Bridget Brew

Ph.D. Candidate

Overview

I am a PhD Candidate in the Department of Sociology, with a minor in demography. In my work I explore mechanisms that create, maintain, and alleviate social stratification across institutions.  I am especially interested in the social consequences of incarceration. For my dissertation I apply quantitative and qualitative methods to investigate discipline and support in penal institutions. This project connects scholarship on criminology, race and ethnicity, and inequality.  

Committee:

Laura Tach (chair), Christopher Wildeman, Anna Haskins, Kendra Bischoff 

Dissertation Title: 

Control during confinement: Discipline and care as sources of inequality in penal institutions

Dissertation Abstract: 

I investigate formal and informal punishment and support in penal institutions in order to elucidate how the carceral experience intersects with broader systems of stratification that predict and follow incarceration.

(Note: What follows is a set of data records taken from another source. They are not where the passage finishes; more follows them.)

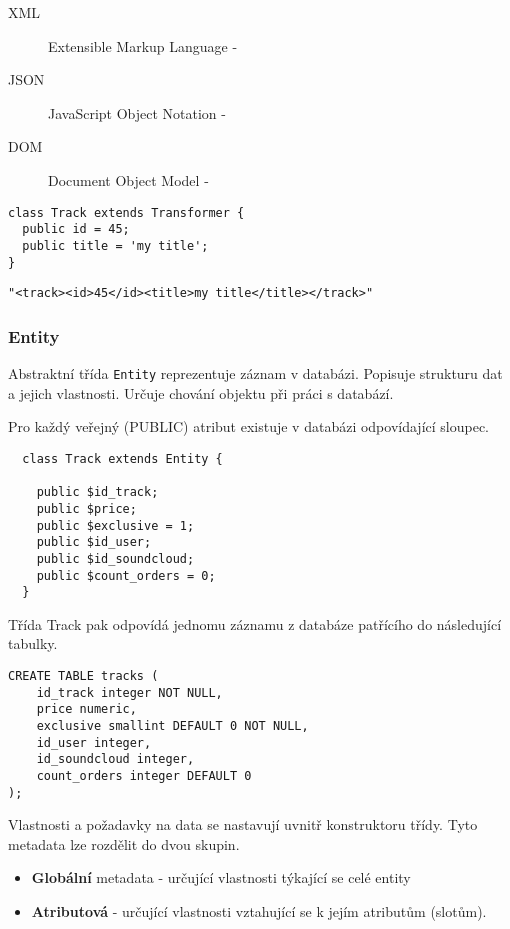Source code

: \documentclass[12pt]{article}
\begin{document}
\begin{description}

  \item[XML] Extensible Markup Language -
  \item[JSON] JavaScript Object Notation -
  \item[DOM] Document Object Model - 

\end{description}


\begin{lstlisting}
class Track extends Transformer {
  public id = 45;
  public title = 'my title';
}
\end{lstlisting}

\begin{lstlisting}
"<track><id>45</id><title>my title</title></track>"
\end{lstlisting}

\subsubsection{Entity}
Abstraktní třída \verb|Entity| reprezentuje záznam v databázi. Popisuje strukturu dat a jejich vlastnosti. Určuje chování objektu při práci s databází.

Pro každý veřejný (PUBLIC) atribut existuje v databázi odpovídající sloupec.

\lstset{language=PHP}
\begin{lstlisting}
  class Track extends Entity {

    public $id_track;
    public $price;
    public $exclusive = 1;
    public $id_user;
    public $id_soundcloud;
    public $count_orders = 0;
  }
\end{lstlisting}

Třída Track pak odpovídá jednomu záznamu z databáze patřícího do  následující tabulky.

\lstset{language=SQL}
\begin{lstlisting}
CREATE TABLE tracks (
    id_track integer NOT NULL,
    price numeric,
    exclusive smallint DEFAULT 0 NOT NULL,
    id_user integer,
    id_soundcloud integer,
    count_orders integer DEFAULT 0
);
\end{lstlisting}

Vlastnosti a požadavky na data se nastavují uvnitř konstruktoru třídy. Tyto metadata lze rozdělit do dvou skupin.
\begin{itemize} 
\item \textbf{Globální} metadata - určující vlastnosti týkající se celé entity
\item \textbf{Atributová} - určující vlastnosti vztahující se k jejím atributům (slotům).
\end{itemize}
\end{document}
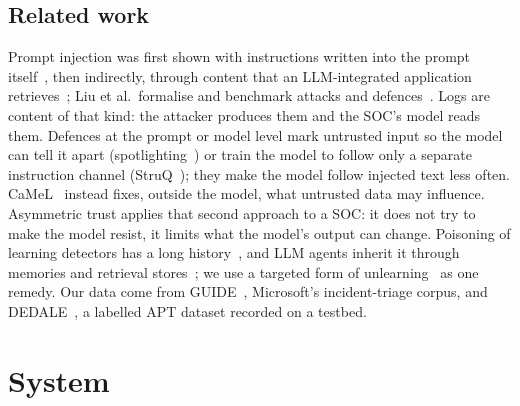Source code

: \documentclass[conference]{IEEEtran}
\begin{document}
\subsection{Related work}
Prompt injection was first shown with instructions written into the prompt itself~\cite{perez}, then indirectly,
through content that an LLM-integrated application retrieves~\cite{greshake}; Liu et al.\ formalise and benchmark
attacks and defences~\cite{liu}. Logs are content of that kind: the attacker produces them and the SOC's model
reads them. Defences at the prompt or model level mark untrusted input so the model can tell it apart
(spotlighting~\cite{spotlighting}) or train the model to follow only a separate instruction channel
(StruQ~\cite{struq}); they make the model follow injected text less often. CaMeL~\cite{camel} instead fixes, outside
the model, what untrusted data may influence. Asymmetric trust applies that second approach to a SOC: it does not
try to make the model resist, it limits what the model's output can change. Poisoning of learning detectors has a
long history~\cite{antidote}, and LLM agents inherit it through memories and retrieval
stores~\cite{agentpoison,poisonedrag}; we use a targeted form of unlearning~\cite{unlearning} as one remedy. Our
data come from GUIDE~\cite{guide}, Microsoft's incident-triage corpus, and DEDALE~\cite{dedale}, a labelled APT
dataset recorded on a testbed.

\section{System}\label{sec:system}
\end{document}
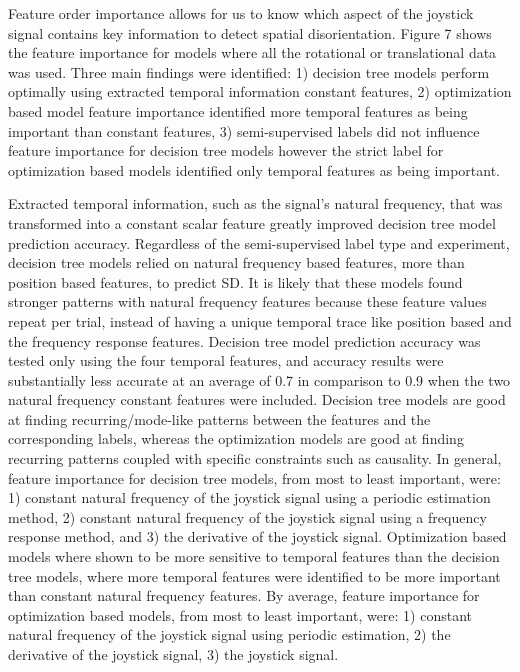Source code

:\documentclass[11pt, onecolumn]{article}
\begin{document}

Feature order importance allows for us to know which aspect of the joystick signal contains key information to detect spatial disorientation.  Figure 7 shows the feature importance for models where all the rotational or translational data was used.  Three main findings were identified: 1) decision tree models perform optimally using extracted temporal information constant features, 2) optimization based model feature importance identified more temporal features as being important than constant features, 3) semi-supervised labels did not influence feature importance for decision tree models however the strict label for optimization based models identified only temporal features as being important.

Extracted temporal information, such as the signal's natural frequency, that was transformed into a constant scalar feature greatly improved decision tree model prediction accuracy.  Regardless of the semi-supervised label type and experiment, decision tree models relied on natural frequency based features, more than position based features, to predict SD.  It is likely that these models found stronger patterns with natural frequency features because these feature values repeat per trial, instead of having a unique temporal trace like position based and the frequency response features. Decision tree model prediction accuracy was tested only using the four temporal features, and accuracy results were substantially less accurate at an average of 0.7 in comparison to 0.9 when the two natural frequency constant features were included.  Decision tree models are good at finding recurring/mode-like patterns between the features and the corresponding labels, whereas the optimization models are good at finding recurring patterns coupled with specific constraints such as causality.  In general, feature importance for decision tree models, from most to least important, were: 1) constant natural frequency of the joystick signal using a periodic estimation method, 2) constant natural frequency of the joystick signal using a frequency response method, and 3) the derivative of the joystick signal.  Optimization based models where shown to be more sensitive to temporal features than the decision tree models, where more temporal features were identified to be more important than constant natural frequency features.  By average, feature importance for optimization based models, from most to least important, were: 1) constant natural frequency of the joystick signal using periodic estimation, 2) the derivative of the joystick signal, 3) the joystick signal.
\end{document}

First, I conduct quantitative analyses of disciplinary infraction data from a state prison system to test whether there are different disciplinary infraction rates for black and white inmates over time, as infraction tickets reflect both inmates’ and correctional officers’ decisions. Next, I present qualitative data from in-depth interviews conducted with correctional officers and formerly incarcerated people.  While officers typically rely on colorblind racial ideology to explain the incarceration and treatment of inmates, formerly incarcerated people believe that the rigid boundaries that officers create to maintain control are exacerbated by racial bias. Taken together, the three chapters of my dissertation demonstrate that confinement is not a uniform event; rather it is a social experience that varies by group and context.